▶ Pictures paired with source code:
((

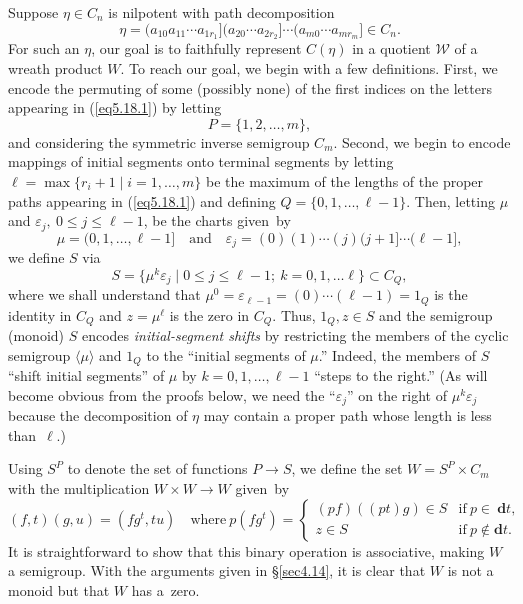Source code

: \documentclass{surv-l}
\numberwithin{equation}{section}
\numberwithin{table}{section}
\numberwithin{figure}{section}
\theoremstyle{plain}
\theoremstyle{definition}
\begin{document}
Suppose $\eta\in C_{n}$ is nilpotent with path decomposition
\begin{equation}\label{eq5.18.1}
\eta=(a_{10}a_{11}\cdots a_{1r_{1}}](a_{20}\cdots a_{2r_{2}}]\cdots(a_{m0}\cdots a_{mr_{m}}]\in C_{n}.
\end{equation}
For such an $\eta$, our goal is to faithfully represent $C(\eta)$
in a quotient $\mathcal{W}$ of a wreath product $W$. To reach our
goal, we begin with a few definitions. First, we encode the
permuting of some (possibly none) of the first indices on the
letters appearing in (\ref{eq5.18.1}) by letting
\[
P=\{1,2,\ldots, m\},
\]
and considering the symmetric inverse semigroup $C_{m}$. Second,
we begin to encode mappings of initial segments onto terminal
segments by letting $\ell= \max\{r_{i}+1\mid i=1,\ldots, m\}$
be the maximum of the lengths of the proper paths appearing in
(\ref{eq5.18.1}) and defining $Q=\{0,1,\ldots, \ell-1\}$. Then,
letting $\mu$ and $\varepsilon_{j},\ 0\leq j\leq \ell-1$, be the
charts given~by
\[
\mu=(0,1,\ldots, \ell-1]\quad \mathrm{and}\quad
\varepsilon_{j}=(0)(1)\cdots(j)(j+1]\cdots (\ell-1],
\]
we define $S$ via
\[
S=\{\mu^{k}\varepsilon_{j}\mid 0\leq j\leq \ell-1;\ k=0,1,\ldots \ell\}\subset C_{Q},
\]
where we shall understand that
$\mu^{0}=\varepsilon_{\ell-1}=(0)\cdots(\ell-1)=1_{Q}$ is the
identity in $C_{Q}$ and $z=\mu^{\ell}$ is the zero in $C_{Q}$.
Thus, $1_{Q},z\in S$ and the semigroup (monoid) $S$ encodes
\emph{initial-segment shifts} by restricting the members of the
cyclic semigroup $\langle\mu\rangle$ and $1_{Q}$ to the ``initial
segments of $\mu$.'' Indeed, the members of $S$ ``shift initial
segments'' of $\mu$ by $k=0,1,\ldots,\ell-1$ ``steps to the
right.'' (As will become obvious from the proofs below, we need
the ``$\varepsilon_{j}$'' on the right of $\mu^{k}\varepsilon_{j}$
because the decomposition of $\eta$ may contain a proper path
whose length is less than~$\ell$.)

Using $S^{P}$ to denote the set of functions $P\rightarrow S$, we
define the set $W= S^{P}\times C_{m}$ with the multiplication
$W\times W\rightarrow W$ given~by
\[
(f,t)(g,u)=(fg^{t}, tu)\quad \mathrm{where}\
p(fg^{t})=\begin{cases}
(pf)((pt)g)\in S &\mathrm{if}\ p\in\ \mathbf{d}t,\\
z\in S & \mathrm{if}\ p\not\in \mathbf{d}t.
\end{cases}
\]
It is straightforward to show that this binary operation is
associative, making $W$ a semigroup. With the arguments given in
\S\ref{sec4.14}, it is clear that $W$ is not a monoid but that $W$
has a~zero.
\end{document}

))

▶ ASSIGNED TASK:
Write out the records above once more, word for word, with no pictures.

▶ RESULT OF THIS TASK:
Source code

: \documentclass{surv-l}
\numberwithin{equation}{section}
\numberwithin{table}{section}
\numberwithin{figure}{section}
\theoremstyle{plain}
\theoremstyle{definition}
\begin{document}
Suppose $\eta\in C_{n}$ is nilpotent with path decomposition
\begin{equation}\label{eq5.18.1}
\eta=(a_{10}a_{11}\cdots a_{1r_{1}}](a_{20}\cdots a_{2r_{2}}]\cdots(a_{m0}\cdots a_{mr_{m}}]\in C_{n}.
\end{equation}
For such an $\eta$, our goal is to faithfully represent $C(\eta)$
in a quotient $\mathcal{W}$ of a wreath product $W$. To reach our
goal, we begin with a few definitions. First, we encode the
permuting of some (possibly none) of the first indices on the
letters appearing in (\ref{eq5.18.1}) by letting
\[
P=\{1,2,\ldots, m\},
\]
and considering the symmetric inverse semigroup $C_{m}$. Second,
we begin to encode mappings of initial segments onto terminal
segments by letting $\ell= \max\{r_{i}+1\mid i=1,\ldots, m\}$
be the maximum of the lengths of the proper paths appearing in
(\ref{eq5.18.1}) and defining $Q=\{0,1,\ldots, \ell-1\}$. Then,
letting $\mu$ and $\varepsilon_{j},\ 0\leq j\leq \ell-1$, be the
charts given~by
\[
\mu=(0,1,\ldots, \ell-1]\quad \mathrm{and}\quad
\varepsilon_{j}=(0)(1)\cdots(j)(j+1]\cdots (\ell-1],
\]
we define $S$ via
\[
S=\{\mu^{k}\varepsilon_{j}\mid 0\leq j\leq \ell-1;\ k=0,1,\ldots \ell\}\subset C_{Q},
\]
where we shall understand that
$\mu^{0}=\varepsilon_{\ell-1}=(0)\cdots(\ell-1)=1_{Q}$ is the
identity in $C_{Q}$ and $z=\mu^{\ell}$ is the zero in $C_{Q}$.
Thus, $1_{Q},z\in S$ and the semigroup (monoid) $S$ encodes
\emph{initial-segment shifts} by restricting the members of the
cyclic semigroup $\langle\mu\rangle$ and $1_{Q}$ to the ``initial
segments of $\mu$.'' Indeed, the members of $S$ ``shift initial
segments'' of $\mu$ by $k=0,1,\ldots,\ell-1$ ``steps to the
right.'' (As will become obvious from the proofs below, we need
the ``$\varepsilon_{j}$'' on the right of $\mu^{k}\varepsilon_{j}$
because the decomposition of $\eta$ may contain a proper path
whose length is less than~$\ell$.)

Using $S^{P}$ to denote the set of functions $P\rightarrow S$, we
define the set $W= S^{P}\times C_{m}$ with the multiplication
$W\times W\rightarrow W$ given~by
\[
(f,t)(g,u)=(fg^{t}, tu)\quad \mathrm{where}\
p(fg^{t})=\begin{cases}
(pf)((pt)g)\in S &\mathrm{if}\ p\in\ \mathbf{d}t,\\
z\in S & \mathrm{if}\ p\not\in \mathbf{d}t.
\end{cases}
\]
It is straightforward to show that this binary operation is
associative, making $W$ a semigroup. With the arguments given in
\S\ref{sec4.14}, it is clear that $W$ is not a monoid but that $W$
has a~zero.
\end{document}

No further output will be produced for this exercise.